Work task:
Somewhere below is a line with "(o *HeliosProtectionPolicy) SetExtendedRetention(v" and, later, a line with "### SetExtendedRetentionNil"; repeat those two lines and all the lines between them, exactly as they are.

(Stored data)
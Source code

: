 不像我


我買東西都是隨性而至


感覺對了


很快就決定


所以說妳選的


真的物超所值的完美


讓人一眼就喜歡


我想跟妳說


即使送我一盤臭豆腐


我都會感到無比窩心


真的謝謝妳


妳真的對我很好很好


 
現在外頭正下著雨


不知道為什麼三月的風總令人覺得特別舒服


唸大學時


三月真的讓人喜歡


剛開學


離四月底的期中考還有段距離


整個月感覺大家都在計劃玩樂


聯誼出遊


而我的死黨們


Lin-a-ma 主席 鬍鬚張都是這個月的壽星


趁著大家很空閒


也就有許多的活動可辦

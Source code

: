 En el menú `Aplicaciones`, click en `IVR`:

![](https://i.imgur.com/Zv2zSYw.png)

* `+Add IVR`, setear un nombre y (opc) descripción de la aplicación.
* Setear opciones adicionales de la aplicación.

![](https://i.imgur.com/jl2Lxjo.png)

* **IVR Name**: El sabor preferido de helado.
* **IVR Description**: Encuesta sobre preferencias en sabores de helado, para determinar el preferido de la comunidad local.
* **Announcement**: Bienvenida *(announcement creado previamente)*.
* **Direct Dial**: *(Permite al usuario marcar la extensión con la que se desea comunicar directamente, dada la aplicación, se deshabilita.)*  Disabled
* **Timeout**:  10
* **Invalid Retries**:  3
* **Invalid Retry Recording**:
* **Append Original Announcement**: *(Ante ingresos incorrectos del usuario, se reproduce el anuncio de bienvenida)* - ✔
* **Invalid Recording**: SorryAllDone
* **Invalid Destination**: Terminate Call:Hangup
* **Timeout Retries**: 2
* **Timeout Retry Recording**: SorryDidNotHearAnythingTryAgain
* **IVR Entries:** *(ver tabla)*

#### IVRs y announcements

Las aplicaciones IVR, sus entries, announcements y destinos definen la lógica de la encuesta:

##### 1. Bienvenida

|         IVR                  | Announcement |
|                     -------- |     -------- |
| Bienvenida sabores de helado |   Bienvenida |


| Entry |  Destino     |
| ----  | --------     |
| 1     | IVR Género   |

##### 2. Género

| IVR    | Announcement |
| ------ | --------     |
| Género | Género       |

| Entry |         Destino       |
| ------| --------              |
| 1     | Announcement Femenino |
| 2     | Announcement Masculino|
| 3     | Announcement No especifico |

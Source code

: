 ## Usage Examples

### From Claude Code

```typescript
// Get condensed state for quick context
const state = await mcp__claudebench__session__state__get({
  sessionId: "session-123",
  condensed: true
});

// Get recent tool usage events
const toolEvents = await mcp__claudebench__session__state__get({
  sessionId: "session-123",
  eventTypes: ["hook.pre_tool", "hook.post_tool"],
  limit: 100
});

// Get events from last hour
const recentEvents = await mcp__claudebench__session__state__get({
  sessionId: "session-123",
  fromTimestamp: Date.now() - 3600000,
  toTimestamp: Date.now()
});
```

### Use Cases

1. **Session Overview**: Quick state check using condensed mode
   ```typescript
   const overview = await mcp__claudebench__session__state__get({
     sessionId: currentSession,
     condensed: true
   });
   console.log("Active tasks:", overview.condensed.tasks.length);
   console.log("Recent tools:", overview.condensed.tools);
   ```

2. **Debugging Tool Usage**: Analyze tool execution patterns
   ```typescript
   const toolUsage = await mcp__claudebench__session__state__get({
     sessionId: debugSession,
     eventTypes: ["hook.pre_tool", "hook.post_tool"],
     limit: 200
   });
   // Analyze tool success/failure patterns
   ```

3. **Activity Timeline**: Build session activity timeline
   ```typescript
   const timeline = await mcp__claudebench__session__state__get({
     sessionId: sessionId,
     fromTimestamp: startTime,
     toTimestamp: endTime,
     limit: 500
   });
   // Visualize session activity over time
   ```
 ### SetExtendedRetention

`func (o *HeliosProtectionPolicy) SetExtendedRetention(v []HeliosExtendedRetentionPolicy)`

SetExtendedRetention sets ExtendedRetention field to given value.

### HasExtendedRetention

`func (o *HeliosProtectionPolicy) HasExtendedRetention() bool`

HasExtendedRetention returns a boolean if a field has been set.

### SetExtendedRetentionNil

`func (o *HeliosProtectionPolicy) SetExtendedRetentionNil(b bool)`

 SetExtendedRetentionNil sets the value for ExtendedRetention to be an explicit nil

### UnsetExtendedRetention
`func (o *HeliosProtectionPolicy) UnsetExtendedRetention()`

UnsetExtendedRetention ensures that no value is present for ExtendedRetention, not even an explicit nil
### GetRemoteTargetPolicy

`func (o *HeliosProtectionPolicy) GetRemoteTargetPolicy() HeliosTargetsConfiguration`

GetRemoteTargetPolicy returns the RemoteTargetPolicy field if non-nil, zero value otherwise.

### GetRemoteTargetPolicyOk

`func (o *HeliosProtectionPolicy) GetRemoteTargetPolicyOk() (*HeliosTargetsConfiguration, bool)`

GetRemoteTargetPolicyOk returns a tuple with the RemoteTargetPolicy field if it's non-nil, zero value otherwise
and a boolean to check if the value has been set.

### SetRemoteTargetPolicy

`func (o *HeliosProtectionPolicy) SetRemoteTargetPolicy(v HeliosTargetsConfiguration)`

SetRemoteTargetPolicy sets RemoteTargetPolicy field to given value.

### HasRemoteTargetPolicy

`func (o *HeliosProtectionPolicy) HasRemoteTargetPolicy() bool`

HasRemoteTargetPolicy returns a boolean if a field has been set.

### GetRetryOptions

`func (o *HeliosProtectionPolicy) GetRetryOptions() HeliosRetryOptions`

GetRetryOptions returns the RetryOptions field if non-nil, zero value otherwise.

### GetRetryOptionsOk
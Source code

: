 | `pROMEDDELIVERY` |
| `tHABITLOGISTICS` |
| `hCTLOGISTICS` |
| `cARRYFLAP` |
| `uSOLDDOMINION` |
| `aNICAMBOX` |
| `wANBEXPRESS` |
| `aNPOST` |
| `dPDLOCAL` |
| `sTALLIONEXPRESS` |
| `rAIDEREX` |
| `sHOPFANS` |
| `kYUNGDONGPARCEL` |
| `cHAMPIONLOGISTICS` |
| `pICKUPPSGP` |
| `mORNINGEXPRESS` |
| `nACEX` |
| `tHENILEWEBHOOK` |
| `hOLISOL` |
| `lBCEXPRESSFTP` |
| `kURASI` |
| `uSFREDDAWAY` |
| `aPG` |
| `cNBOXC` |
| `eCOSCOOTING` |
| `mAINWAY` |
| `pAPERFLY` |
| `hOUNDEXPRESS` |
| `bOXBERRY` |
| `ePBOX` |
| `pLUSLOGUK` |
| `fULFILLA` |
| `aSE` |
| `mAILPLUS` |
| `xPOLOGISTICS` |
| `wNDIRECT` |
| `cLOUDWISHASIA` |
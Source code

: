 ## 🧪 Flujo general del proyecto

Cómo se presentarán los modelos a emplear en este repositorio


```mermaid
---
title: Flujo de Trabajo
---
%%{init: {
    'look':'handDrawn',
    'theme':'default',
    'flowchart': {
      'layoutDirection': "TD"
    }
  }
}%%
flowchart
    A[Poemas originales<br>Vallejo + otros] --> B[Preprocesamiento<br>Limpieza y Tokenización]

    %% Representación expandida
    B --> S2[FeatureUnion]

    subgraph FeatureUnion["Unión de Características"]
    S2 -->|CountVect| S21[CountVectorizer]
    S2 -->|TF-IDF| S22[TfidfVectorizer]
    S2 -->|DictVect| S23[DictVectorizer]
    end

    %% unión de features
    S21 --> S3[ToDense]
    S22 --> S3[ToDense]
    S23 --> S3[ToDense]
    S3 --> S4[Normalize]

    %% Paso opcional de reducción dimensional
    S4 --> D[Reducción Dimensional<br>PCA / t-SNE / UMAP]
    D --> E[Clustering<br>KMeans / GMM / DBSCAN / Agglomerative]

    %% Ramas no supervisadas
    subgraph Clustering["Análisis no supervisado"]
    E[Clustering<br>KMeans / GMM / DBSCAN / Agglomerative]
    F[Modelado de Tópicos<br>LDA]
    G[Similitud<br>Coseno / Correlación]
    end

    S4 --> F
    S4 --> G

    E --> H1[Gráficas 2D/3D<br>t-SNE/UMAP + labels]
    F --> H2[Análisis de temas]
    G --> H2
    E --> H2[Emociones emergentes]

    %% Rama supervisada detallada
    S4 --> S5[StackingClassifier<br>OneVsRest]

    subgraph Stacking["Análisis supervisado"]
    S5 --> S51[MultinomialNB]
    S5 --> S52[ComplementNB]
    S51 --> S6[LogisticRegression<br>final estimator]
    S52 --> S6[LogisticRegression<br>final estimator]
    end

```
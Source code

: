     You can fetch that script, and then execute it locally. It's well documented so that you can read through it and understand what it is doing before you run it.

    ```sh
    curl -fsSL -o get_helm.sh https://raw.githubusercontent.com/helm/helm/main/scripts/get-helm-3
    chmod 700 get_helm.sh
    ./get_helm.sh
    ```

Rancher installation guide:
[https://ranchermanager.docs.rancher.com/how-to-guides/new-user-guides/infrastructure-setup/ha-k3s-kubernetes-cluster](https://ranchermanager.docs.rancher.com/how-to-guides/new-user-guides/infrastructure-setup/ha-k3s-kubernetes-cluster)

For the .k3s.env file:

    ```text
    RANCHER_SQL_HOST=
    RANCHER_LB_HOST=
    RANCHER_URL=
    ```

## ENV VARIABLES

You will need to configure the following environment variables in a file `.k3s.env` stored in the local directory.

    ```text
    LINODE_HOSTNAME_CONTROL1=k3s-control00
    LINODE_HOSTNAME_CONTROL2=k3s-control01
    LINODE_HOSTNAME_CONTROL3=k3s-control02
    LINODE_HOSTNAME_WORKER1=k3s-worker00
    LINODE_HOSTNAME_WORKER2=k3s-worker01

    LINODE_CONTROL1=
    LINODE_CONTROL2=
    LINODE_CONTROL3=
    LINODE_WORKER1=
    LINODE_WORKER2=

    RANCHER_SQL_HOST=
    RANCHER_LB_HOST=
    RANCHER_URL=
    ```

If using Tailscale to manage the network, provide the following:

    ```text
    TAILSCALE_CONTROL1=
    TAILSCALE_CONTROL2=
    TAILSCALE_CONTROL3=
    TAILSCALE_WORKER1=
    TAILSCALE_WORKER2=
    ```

Solution to this exercise:
`func (o *HeliosProtectionPolicy) SetExtendedRetention(v []HeliosExtendedRetentionPolicy)`

SetExtendedRetention sets ExtendedRetention field to given value.

### HasExtendedRetention

`func (o *HeliosProtectionPolicy) HasExtendedRetention() bool`

HasExtendedRetention returns a boolean if a field has been set.

### SetExtendedRetentionNil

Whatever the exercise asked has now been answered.